The result should be every line that contains the word "network", taken from the material.
══════════
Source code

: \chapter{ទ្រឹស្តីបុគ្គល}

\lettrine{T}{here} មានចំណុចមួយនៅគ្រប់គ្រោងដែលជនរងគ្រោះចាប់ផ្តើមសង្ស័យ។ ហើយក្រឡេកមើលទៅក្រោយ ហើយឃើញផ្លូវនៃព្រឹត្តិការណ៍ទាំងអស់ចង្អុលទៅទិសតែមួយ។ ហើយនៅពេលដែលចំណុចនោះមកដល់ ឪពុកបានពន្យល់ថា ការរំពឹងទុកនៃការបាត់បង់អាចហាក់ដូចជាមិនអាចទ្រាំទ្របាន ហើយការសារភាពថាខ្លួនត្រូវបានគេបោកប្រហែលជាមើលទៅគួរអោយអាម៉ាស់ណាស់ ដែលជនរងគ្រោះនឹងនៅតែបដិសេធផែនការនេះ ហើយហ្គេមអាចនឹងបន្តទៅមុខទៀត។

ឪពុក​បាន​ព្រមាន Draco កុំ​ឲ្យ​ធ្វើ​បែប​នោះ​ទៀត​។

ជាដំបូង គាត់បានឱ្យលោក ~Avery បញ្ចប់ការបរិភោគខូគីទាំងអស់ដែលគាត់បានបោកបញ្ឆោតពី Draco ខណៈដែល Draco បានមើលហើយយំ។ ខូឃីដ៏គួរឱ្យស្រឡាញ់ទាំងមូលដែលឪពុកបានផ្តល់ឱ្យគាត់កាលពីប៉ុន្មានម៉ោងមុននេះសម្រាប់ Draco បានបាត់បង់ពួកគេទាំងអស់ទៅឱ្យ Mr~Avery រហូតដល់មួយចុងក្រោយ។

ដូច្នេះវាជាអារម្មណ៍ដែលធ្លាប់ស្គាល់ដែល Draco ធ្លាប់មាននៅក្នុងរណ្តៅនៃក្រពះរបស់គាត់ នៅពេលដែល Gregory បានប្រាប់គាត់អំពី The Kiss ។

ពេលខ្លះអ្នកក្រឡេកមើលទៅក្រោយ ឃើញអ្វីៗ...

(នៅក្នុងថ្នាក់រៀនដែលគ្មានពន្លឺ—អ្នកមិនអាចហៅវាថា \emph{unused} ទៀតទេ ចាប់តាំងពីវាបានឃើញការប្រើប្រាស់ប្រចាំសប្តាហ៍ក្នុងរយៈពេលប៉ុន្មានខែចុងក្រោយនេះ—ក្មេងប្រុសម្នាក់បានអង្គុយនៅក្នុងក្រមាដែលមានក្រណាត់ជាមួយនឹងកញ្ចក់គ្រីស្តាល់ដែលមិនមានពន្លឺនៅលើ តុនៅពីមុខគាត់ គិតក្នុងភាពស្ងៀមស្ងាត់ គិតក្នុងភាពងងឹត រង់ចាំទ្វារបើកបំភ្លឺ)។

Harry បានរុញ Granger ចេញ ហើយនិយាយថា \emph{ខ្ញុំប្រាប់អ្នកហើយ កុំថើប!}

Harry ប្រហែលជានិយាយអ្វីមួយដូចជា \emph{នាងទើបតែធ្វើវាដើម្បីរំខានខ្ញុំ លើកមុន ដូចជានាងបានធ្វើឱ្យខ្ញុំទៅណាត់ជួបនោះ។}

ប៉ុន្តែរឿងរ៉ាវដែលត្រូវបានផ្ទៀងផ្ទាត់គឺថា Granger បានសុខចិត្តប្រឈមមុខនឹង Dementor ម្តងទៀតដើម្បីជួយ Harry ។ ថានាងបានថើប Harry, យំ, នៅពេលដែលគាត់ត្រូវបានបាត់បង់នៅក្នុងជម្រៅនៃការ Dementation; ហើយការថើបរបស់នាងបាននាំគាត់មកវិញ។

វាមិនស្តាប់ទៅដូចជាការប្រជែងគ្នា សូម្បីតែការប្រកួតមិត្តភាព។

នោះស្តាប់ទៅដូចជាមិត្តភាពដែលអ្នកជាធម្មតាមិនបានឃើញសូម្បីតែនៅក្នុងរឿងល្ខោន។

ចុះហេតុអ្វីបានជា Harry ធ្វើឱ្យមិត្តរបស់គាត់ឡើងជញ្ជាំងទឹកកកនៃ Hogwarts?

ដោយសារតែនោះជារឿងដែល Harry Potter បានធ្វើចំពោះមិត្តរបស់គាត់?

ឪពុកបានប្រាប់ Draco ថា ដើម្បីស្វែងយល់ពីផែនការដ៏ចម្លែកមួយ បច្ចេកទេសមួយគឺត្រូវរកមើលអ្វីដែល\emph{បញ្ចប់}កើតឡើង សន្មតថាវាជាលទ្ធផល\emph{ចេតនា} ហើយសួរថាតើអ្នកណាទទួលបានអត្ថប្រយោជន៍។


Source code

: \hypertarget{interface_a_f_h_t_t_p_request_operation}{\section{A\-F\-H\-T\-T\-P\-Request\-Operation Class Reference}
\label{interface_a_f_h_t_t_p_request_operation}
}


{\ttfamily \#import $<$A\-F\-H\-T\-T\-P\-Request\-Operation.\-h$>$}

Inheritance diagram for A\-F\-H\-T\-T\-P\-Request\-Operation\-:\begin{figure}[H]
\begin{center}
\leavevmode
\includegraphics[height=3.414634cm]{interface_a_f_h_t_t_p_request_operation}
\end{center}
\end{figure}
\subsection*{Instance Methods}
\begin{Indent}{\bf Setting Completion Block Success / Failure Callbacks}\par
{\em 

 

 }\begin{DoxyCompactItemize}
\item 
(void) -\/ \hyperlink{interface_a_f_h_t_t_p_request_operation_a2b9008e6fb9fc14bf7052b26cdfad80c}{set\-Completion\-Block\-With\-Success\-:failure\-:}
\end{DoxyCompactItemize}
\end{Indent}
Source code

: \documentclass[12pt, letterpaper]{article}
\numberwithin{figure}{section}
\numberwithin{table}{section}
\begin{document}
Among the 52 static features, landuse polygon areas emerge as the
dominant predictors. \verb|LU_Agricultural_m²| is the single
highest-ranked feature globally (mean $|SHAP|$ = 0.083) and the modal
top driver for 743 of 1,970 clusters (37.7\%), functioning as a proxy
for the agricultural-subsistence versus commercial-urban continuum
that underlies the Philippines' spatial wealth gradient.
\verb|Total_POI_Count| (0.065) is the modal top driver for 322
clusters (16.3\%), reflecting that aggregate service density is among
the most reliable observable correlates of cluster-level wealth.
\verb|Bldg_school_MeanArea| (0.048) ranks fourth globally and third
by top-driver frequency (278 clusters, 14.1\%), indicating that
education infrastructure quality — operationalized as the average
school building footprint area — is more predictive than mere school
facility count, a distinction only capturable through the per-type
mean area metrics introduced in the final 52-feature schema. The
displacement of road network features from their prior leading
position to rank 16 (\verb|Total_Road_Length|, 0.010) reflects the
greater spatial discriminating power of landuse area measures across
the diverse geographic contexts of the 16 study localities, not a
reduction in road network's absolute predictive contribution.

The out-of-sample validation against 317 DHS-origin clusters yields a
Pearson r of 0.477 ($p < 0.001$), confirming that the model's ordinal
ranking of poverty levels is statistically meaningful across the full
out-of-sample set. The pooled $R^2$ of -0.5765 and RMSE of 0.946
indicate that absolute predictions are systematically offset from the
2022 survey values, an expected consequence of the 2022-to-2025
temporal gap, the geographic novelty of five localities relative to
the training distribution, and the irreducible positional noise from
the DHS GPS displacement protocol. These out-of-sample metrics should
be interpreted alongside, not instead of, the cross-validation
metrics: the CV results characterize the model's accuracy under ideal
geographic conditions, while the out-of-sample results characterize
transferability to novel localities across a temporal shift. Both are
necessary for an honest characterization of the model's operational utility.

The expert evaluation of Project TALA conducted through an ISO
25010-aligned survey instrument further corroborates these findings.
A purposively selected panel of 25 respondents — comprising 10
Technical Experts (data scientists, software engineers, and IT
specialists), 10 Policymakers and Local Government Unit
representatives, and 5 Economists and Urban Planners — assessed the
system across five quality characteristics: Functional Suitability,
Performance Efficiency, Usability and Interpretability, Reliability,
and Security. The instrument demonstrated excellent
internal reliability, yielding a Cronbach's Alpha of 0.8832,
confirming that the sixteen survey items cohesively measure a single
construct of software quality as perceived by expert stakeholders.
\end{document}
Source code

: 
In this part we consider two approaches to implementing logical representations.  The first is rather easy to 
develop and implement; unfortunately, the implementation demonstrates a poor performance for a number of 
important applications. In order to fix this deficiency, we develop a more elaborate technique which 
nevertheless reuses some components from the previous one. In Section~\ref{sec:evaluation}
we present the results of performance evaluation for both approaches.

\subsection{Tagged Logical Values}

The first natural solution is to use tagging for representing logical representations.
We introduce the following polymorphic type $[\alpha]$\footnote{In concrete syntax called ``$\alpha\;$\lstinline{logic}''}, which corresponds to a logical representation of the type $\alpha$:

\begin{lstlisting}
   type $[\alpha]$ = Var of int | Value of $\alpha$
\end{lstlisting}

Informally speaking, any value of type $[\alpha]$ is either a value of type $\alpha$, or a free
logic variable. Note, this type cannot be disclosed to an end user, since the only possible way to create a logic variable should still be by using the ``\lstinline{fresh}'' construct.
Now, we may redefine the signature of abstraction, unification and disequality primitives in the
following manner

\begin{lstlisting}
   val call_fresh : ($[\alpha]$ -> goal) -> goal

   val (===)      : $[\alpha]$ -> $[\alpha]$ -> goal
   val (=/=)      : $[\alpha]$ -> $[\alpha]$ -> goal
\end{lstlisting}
══════════
> _TASK SOLUTION_
displacement of road network features from their prior leading
reduction in road network's absolute predictive contribution.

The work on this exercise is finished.